*THE PROBLEM*. Starting at the line that contains "Now we’re known to the navy" and ending at the line that contains "[[Worlds/PCs/Caladrius\|Caladrius]] tries to", the lines below are to be given again exactly, with nothing added.
──────── DATASET RECORDS
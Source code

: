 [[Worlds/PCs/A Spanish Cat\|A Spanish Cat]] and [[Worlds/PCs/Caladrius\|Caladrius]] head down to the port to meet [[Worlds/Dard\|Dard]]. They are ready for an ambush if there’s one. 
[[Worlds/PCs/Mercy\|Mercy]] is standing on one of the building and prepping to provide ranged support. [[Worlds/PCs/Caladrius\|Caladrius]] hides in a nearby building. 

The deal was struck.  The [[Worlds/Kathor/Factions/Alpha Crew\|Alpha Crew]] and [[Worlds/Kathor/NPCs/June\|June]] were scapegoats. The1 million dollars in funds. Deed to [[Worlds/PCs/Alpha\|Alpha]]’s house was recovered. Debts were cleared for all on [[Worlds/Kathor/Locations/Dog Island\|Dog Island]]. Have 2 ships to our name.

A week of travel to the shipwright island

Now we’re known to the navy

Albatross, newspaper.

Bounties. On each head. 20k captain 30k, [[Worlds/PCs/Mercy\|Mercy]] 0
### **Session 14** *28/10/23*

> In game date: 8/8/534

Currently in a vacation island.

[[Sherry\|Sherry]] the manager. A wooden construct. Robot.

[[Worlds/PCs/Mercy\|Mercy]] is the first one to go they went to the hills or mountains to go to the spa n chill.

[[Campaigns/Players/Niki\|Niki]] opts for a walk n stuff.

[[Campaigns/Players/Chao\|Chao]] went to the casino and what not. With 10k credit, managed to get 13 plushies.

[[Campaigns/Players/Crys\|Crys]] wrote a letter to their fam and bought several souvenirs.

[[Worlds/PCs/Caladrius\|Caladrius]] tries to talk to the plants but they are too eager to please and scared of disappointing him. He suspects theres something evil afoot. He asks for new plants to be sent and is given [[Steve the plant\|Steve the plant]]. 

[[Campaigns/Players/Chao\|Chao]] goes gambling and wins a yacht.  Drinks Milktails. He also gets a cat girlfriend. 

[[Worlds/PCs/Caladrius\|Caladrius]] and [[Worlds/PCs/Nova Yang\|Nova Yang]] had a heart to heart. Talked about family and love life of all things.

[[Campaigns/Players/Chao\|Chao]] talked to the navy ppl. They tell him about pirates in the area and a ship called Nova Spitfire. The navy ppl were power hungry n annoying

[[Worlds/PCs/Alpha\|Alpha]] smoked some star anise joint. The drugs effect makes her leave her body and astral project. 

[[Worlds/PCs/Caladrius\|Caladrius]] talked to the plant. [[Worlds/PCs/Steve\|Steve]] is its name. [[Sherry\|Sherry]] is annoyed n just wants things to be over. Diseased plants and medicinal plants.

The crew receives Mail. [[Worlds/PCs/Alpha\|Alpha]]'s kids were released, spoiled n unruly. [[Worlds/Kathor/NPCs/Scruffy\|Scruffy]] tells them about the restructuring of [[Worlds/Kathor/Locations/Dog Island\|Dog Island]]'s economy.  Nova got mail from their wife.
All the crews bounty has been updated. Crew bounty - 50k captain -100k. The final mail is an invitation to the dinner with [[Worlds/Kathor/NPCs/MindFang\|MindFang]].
────────────────
*EXERCISE RESULT*.
Now we’re known to the navy

Albatross, newspaper.

Bounties. On each head. 20k captain 30k, [[Worlds/PCs/Mercy\|Mercy]] 0
### **Session 14** *28/10/23*

> In game date: 8/8/534

Currently in a vacation island.

[[Sherry\|Sherry]] the manager. A wooden construct. Robot.

[[Worlds/PCs/Mercy\|Mercy]] is the first one to go they went to the hills or mountains to go to the spa n chill.

[[Campaigns/Players/Niki\|Niki]] opts for a walk n stuff.

[[Campaigns/Players/Chao\|Chao]] went to the casino and what not. With 10k credit, managed to get 13 plushies.

[[Campaigns/Players/Crys\|Crys]] wrote a letter to their fam and bought several souvenirs.

[[Worlds/PCs/Caladrius\|Caladrius]] tries to talk to the plants but they are too eager to please and scared of disappointing him. He suspects theres something evil afoot. He asks for new plants to be sent and is given [[Steve the plant\|Steve the plant]]. 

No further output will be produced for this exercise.